Fifties, and high school, orbital electrons looked much different from the electron field theory that surprised me at university. Not a chemist, I wonder what a molecule is today. I believe there are stages to understanding them within the K-PhD curriculum continuum over time.
Decades ago, I was taught the difference between a monomer and a polymer. I envision a simpler element, L, with a valence shell, or electron field(s), binding simply into something or another. I’ve been told that polymer medicine is like origami. The molecular form of the medication is a folding polymer, which, like a jigsaw puzzle piece, must precisely fit and bind into the larger polymer binding site of a molecular biological aspect of a microbiological disease scenario. Often, for example, medicine does not defeat a virus, medicine defeats a membrane component here or there.
Just like old books and new books; it was odd to me to look at viruses after twenty years away from chemistry. I remember “Bucky Ball” more than the “novel” theory of viral form. In the nineties viruses looked bugs. Like Rip Van Winkle thinking George was still president, virology certainly was “novel” to me in 2020.
Now, looking back at this ’18-‘19 timeframe one hundred years after the 1918 Army Distinguished Service Medal was awarded for the first time during the Influenza; a macroscopic history of our century’s biology and war seems evident.

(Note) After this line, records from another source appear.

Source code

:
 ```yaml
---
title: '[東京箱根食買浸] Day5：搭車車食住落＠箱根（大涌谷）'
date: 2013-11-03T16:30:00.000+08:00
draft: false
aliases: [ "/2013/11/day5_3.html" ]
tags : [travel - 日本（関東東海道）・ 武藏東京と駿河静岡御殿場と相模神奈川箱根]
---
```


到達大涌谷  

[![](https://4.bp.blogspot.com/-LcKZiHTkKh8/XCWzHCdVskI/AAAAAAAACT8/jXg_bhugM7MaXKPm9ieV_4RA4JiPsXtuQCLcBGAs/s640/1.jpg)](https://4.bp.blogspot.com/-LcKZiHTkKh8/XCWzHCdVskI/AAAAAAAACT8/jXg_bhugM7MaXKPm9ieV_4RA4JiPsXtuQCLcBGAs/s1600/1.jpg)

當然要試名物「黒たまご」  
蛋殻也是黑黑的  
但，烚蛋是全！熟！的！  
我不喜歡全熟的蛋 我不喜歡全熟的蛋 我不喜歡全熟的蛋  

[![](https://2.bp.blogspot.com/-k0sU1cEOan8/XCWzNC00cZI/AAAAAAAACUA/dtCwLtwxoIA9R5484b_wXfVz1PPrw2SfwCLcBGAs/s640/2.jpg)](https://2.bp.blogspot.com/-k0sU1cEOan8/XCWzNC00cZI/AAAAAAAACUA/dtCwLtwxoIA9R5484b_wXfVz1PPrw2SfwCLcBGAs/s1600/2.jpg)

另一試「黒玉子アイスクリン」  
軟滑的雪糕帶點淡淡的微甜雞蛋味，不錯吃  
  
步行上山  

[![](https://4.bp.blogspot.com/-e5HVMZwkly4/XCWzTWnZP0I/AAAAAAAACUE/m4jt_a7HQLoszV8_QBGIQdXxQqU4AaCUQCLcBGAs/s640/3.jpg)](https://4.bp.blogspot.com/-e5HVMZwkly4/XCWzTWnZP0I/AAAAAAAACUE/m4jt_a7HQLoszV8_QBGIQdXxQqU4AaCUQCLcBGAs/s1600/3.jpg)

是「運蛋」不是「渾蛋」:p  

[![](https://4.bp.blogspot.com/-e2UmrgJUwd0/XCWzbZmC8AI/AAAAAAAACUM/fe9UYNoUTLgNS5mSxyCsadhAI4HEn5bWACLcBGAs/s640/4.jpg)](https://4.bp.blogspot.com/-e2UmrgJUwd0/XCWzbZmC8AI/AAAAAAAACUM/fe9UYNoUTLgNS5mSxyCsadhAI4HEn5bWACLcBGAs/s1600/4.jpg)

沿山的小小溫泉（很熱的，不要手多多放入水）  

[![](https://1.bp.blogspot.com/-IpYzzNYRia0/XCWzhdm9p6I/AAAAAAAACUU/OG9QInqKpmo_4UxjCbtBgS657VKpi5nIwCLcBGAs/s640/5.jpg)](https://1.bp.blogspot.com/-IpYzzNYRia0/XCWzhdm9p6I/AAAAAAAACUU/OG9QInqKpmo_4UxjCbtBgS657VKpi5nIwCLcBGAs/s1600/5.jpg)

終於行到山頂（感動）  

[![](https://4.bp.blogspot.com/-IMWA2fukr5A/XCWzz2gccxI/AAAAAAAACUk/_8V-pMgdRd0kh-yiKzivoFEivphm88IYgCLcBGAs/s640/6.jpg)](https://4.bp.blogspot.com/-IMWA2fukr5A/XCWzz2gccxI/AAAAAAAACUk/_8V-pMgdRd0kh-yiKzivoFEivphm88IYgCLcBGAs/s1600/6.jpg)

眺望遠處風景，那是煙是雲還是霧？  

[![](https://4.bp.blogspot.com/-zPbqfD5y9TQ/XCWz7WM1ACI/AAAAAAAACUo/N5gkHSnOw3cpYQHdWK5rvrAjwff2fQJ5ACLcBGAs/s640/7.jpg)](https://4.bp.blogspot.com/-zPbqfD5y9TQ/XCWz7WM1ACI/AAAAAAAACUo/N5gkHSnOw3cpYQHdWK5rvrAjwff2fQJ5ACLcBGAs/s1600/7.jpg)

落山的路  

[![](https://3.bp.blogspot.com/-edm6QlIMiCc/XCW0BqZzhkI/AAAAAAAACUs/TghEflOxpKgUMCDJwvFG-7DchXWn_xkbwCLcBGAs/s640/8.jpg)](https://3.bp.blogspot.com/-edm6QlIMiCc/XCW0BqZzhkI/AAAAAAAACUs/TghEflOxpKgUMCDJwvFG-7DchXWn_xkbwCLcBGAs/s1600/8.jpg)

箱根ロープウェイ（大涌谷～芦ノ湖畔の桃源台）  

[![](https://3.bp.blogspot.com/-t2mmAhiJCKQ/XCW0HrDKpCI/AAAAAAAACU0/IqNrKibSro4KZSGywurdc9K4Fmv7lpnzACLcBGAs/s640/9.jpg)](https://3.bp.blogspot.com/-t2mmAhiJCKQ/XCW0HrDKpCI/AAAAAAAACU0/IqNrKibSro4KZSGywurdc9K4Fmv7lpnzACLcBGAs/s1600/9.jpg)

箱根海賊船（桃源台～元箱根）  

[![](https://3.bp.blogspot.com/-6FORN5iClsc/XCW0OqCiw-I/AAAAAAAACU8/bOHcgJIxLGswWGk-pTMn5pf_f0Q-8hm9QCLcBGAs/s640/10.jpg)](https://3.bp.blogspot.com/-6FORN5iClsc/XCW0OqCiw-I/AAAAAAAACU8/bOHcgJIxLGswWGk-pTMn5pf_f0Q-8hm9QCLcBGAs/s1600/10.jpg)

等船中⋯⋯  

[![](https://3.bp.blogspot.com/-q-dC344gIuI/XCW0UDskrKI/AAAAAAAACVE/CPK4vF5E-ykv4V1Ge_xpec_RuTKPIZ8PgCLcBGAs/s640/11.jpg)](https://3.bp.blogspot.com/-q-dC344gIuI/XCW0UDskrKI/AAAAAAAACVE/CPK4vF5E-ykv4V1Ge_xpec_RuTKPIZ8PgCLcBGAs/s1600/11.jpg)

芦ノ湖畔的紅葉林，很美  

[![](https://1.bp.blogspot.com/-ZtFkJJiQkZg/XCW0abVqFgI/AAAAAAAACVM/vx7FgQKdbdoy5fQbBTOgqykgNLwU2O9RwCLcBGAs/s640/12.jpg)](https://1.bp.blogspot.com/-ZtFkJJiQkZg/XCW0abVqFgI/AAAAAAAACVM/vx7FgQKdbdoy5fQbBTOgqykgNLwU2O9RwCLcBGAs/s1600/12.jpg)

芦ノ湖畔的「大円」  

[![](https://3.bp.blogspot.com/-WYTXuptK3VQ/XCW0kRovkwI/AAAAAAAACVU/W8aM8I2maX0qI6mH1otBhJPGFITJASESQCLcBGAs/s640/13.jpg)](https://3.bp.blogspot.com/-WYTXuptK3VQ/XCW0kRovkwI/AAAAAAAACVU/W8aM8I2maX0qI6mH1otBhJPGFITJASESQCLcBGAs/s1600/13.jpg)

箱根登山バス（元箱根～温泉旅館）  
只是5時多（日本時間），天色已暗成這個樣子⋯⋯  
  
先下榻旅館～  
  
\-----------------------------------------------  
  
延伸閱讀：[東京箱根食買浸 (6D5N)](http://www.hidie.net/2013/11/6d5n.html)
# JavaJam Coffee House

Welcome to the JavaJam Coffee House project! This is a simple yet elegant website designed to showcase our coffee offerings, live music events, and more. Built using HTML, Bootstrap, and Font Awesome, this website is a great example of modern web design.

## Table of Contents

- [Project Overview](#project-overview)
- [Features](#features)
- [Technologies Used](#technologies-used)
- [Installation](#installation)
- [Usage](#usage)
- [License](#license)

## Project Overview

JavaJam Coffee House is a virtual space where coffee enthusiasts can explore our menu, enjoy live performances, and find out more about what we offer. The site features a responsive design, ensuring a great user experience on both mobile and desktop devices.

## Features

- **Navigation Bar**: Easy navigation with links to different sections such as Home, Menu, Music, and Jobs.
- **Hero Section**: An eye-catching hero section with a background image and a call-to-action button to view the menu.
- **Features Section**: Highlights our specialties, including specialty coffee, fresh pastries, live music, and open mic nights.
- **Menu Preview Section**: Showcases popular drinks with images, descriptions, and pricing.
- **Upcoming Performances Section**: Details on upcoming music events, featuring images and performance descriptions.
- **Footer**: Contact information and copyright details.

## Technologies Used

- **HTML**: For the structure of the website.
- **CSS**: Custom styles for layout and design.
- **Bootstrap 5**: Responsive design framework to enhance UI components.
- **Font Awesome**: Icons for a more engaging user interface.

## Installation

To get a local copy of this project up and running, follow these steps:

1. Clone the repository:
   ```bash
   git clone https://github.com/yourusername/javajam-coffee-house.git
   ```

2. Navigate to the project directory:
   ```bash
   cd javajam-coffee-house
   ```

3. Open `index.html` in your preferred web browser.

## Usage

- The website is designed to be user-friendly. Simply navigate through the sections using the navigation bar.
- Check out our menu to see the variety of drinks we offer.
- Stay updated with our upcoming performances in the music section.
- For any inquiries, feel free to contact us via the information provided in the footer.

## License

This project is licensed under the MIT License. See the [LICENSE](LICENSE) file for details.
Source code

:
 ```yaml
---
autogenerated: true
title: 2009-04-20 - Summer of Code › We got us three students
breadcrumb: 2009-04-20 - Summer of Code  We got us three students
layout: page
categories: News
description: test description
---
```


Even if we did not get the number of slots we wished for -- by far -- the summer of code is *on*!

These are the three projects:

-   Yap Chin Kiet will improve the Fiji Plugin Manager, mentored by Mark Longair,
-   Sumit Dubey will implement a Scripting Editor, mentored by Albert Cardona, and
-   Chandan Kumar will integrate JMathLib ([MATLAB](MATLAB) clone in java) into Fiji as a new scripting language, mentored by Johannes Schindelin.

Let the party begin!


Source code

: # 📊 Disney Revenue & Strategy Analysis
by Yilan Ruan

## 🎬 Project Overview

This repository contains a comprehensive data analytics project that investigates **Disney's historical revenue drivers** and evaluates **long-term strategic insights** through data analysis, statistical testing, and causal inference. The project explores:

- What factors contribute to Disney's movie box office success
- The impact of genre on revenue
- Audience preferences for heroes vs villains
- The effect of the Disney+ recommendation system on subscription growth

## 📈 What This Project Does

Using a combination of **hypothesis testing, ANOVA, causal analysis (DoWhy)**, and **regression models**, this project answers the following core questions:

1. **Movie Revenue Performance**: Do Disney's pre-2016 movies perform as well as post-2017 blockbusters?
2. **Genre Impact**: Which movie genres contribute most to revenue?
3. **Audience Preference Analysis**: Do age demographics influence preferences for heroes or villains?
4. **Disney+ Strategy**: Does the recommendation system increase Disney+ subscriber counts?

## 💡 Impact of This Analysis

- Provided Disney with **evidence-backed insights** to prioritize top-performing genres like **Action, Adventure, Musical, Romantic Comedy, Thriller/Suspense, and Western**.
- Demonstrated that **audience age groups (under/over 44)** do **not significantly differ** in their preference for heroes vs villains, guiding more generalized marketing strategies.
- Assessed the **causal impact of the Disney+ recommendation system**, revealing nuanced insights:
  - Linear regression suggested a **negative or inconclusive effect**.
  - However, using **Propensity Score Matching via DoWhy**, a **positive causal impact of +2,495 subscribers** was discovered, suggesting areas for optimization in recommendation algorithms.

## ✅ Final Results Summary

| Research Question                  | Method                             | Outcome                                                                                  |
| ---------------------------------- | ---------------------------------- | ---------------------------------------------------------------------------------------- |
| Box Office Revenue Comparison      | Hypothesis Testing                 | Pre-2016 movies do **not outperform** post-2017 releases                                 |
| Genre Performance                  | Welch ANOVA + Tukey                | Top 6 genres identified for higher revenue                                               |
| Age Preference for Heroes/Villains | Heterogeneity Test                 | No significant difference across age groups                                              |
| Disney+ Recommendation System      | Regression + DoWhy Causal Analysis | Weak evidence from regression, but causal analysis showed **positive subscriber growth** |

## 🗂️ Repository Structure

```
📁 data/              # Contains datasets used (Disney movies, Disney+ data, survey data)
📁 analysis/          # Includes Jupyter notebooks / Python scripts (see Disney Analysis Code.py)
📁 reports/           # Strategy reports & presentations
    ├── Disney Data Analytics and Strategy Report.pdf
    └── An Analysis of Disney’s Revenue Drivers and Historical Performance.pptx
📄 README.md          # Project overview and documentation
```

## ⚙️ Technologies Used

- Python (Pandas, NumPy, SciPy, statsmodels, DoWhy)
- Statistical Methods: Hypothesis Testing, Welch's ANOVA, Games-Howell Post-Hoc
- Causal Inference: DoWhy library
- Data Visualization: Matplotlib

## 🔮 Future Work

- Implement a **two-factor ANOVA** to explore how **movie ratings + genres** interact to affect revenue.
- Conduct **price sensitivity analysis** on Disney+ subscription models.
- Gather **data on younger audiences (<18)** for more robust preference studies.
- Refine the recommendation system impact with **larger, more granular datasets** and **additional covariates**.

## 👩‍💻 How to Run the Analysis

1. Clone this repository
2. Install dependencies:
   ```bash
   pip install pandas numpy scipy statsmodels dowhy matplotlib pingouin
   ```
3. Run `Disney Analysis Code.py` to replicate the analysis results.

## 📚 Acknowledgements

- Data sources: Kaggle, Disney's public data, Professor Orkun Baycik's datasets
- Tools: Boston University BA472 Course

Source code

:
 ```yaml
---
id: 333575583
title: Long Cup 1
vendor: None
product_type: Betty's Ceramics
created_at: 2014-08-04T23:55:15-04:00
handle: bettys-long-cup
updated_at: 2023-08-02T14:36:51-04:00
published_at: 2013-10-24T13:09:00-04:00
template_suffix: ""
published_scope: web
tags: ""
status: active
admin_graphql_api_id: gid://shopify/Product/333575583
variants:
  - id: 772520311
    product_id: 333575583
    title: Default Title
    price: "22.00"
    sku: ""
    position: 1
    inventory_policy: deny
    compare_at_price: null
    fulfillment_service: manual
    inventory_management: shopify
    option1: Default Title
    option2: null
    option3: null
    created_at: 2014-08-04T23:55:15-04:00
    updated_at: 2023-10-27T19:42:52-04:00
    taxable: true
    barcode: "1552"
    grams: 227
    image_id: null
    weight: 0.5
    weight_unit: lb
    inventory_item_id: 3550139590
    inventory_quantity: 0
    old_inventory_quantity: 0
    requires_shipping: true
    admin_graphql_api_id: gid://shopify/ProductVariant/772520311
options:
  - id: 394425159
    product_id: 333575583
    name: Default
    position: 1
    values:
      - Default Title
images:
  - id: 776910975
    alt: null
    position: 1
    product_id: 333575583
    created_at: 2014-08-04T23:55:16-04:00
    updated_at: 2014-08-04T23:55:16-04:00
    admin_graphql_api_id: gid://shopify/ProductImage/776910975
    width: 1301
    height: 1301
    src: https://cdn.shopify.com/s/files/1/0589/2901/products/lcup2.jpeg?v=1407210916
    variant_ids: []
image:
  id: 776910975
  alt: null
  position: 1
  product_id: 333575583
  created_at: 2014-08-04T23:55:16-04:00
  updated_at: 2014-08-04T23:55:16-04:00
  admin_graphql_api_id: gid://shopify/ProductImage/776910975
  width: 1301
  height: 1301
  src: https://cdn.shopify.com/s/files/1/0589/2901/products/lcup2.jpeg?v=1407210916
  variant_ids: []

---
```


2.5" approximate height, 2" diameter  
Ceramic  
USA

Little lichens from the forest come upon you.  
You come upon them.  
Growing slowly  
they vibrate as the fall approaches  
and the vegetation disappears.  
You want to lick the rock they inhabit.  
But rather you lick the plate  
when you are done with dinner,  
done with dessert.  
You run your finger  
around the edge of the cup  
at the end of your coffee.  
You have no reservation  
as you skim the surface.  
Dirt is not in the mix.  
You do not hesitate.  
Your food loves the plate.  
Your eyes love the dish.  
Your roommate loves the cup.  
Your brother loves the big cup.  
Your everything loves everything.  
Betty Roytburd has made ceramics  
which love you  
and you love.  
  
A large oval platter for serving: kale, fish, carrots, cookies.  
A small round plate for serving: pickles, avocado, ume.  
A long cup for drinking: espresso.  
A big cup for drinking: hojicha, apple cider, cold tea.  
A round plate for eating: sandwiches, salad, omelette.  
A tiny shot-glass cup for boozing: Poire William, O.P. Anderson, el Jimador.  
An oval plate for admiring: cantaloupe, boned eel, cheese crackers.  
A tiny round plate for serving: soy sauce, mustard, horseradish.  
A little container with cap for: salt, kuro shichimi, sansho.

Today, relatively speaking, the 2018 Bayer Monsanto merger of life science chemistry and then COVID19 in the same instant, seems extremely pertinent to the post WWII US/Soviet/Sino struggle to build competing model societies. Morrill Federalism versus socialist collectivization. Agronomy, industry, and proximity of human habitation to such, along with cultural paradigms like Leviticus 11, all contribute to further hypothesis regarding Virology, and COVID19, in the context of the globalization construct of our century.